Material supplied
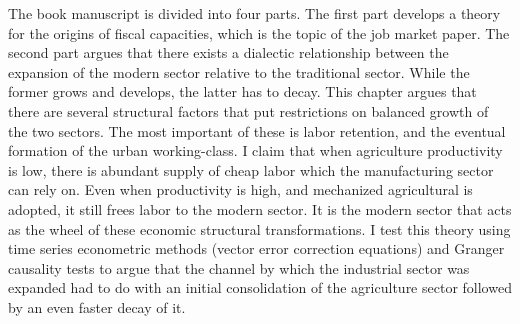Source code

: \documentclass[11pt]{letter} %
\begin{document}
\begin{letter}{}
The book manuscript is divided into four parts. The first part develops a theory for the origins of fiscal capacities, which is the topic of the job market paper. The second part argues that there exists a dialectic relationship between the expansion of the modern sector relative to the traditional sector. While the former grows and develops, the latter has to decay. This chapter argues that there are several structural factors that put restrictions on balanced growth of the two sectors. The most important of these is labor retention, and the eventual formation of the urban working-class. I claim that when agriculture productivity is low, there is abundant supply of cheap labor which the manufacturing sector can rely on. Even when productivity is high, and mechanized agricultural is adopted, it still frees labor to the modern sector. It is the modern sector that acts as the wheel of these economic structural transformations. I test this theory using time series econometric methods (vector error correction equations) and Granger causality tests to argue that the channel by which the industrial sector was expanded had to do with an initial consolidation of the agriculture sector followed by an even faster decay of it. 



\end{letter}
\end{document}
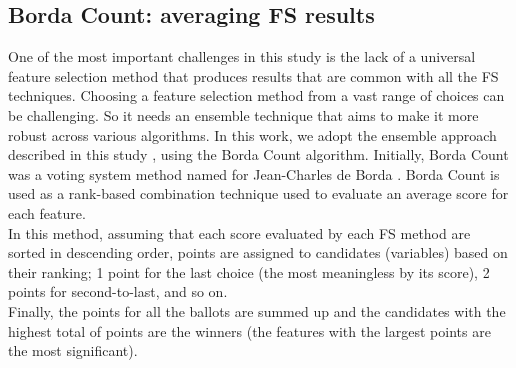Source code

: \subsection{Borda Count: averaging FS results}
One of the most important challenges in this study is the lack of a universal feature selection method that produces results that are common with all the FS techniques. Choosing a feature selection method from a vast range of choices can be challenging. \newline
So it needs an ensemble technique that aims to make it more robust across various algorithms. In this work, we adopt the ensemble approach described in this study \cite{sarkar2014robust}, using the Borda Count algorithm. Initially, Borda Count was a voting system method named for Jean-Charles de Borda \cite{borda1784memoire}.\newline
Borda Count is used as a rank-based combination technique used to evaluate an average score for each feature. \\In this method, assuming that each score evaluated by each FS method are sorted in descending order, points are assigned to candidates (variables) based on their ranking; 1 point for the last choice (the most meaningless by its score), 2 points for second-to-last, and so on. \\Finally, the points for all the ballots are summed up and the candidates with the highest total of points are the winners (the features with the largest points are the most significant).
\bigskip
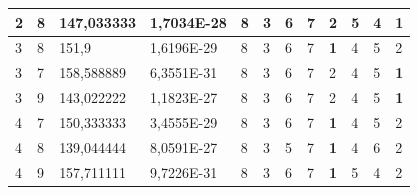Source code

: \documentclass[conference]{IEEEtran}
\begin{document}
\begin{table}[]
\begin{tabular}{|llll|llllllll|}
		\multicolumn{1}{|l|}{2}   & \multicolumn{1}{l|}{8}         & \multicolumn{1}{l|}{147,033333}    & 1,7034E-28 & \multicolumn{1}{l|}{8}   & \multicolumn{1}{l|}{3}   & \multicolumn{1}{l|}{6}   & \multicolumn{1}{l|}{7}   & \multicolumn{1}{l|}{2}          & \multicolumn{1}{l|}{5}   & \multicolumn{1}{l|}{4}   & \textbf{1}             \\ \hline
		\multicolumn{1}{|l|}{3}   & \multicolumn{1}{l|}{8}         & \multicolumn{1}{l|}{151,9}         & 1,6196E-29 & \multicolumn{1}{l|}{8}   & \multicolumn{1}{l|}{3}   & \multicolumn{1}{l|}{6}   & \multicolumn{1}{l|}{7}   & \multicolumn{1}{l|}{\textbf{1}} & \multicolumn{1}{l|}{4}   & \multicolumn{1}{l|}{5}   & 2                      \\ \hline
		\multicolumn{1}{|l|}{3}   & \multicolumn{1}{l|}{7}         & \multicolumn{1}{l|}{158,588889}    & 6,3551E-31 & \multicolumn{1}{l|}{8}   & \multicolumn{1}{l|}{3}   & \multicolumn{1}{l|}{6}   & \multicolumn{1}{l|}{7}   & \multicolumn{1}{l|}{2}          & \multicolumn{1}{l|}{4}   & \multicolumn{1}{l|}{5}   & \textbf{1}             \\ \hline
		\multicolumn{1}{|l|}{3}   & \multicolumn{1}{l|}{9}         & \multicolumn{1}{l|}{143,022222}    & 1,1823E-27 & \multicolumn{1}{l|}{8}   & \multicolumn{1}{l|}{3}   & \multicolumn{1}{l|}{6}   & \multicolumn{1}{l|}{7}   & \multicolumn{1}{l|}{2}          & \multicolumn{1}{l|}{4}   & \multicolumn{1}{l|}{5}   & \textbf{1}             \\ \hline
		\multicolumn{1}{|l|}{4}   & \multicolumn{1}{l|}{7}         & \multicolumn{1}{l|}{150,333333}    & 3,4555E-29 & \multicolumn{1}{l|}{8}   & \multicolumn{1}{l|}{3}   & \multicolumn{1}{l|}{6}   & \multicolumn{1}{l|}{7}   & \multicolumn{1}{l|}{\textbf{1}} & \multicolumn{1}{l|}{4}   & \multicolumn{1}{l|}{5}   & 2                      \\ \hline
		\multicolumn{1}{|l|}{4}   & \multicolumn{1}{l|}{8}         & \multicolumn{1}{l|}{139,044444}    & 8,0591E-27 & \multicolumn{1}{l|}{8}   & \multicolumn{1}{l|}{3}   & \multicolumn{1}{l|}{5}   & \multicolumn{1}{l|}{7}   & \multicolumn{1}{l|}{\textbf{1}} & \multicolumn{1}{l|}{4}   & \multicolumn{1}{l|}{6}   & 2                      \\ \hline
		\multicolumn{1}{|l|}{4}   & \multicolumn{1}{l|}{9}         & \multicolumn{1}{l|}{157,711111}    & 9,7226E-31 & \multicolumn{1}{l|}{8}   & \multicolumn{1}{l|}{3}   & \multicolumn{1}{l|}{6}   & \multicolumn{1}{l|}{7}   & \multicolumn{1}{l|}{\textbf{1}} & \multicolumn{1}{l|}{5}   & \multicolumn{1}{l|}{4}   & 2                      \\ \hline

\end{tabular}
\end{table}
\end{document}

Activity
Check each line of the records above for the string "documentclass", and report every line that has it.

Answer to the problem
: \documentclass[11pt]{letter} %
: \documentclass[conference]{IEEEtran}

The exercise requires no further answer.